• [ACTIVITY] Print exactly the first lines of the records. Stop after the line containing "LLMScore of 0.8957).", and leave every picture out.

[Saved data entries]
------------------------

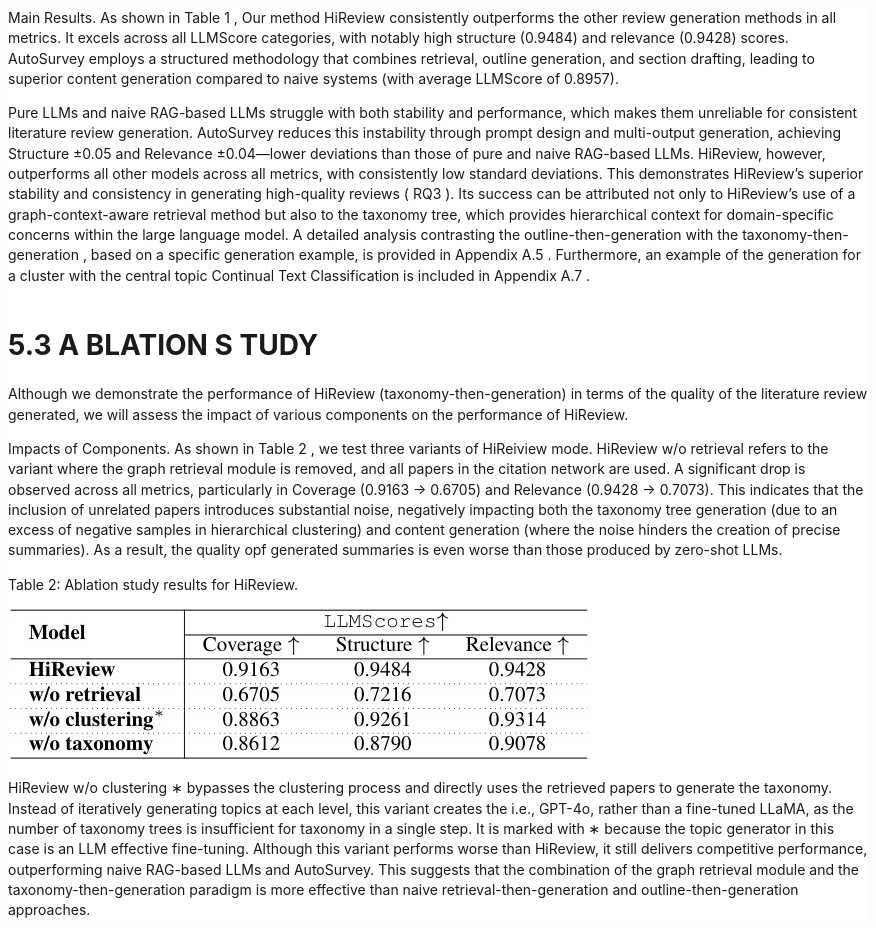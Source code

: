 Main Results.  As shown in  Table 1 , Our method HiReview consistently outperforms the other review generation methods in all metrics. It excels across all LLMScore categories, with notably high structure (0.9484) and relevance (0.9428) scores. AutoSurvey employs a structured methodology that combines retrieval, outline generation, and section drafting, leading to superior content generation compared to naive systems (with average LLMScore of 0.8957).  

Pure LLMs and naive RAG-based LLMs struggle with both stability and performance, which makes them unreliable for consistent literature review generation. AutoSurvey reduces this instability through prompt design and multi-output generation, achieving  Structure  ±0.05 and  Relevance ±0.04—lower deviations than those of pure and naive RAG-based LLMs. HiReview, however, outperforms all other models across all metrics, with consistently low standard deviations. This demonstrates HiReview’s superior stability and consistency in generating high-quality reviews ( RQ3 ). Its success can be attributed not only to HiReview’s use of a graph-context-aware retrieval method but also to the taxonomy tree, which provides hierarchical context for domain-specific concerns within the large language model. A detailed analysis contrasting the  outline-then-generation  with the  taxonomy-then-generation , based on a specific generation example, is provided in  Appendix A.5 . Furthermore, an example of the generation for a cluster with the central topic  Continual Text Classification  is included in  Appendix A.7 .  

# 5.3 A BLATION  S TUDY  

Although we demonstrate the performance of HiReview (taxonomy-then-generation) in terms of the quality of the literature review generated, we will assess the impact of various components on the performance of HiReview.  

Impacts of Components.  As shown in  Table 2 , we test three variants of HiReiview mode.  HiReview w/o retrieval  refers to the variant where the graph retrieval module is removed, and all papers in the citation network are used. A significant drop is observed across all metrics, particularly in Coverage  (0.9163  → 0.6705) and  Relevance  (0.9428  → 0.7073). This indicates that the inclusion of unrelated papers introduces substantial noise, negatively impacting both the taxonomy tree generation (due to an excess of negative samples in hierarchical clustering) and content generation (where the noise hinders the creation of precise summaries). As a result, the quality opf generated summaries is even worse than those produced by zero-shot LLMs.  

Table 2: Ablation study results for HiReview.   

![](images/22fb7e55f88dea0bc2d1e5c644c217abd4e5bfd941492cb4d9b1172f3ef61ed4.jpg)  

HiReview w/o clustering ∗ bypasses the clustering process and directly uses the retrieved papers to generate the taxonomy. Instead of iteratively generating topics at each level, this variant creates the i.e., GPT-4o, rather than a fine-tuned LLaMA, as the number of taxonomy trees is insufficient for taxonomy in a single step. It is marked with  ∗ because the topic generator in this case is an LLM effective fine-tuning. Although this variant performs worse than HiReview, it still delivers competitive performance, outperforming naive RAG-based LLMs and AutoSurvey. This suggests that the combination of the graph retrieval module and the taxonomy-then-generation paradigm is more effective than naive retrieval-then-generation and outline-then-generation approaches.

------------------------

• [TASK SOLUTION]
Source code

: Main Results.  As shown in  Table 1 , Our method HiReview consistently outperforms the other review generation methods in all metrics. It excels across all LLMScore categories, with notably high structure (0.9484) and relevance (0.9428) scores. AutoSurvey employs a structured methodology that combines retrieval, outline generation, and section drafting, leading to superior content generation compared to naive systems (with average LLMScore of 0.8957).  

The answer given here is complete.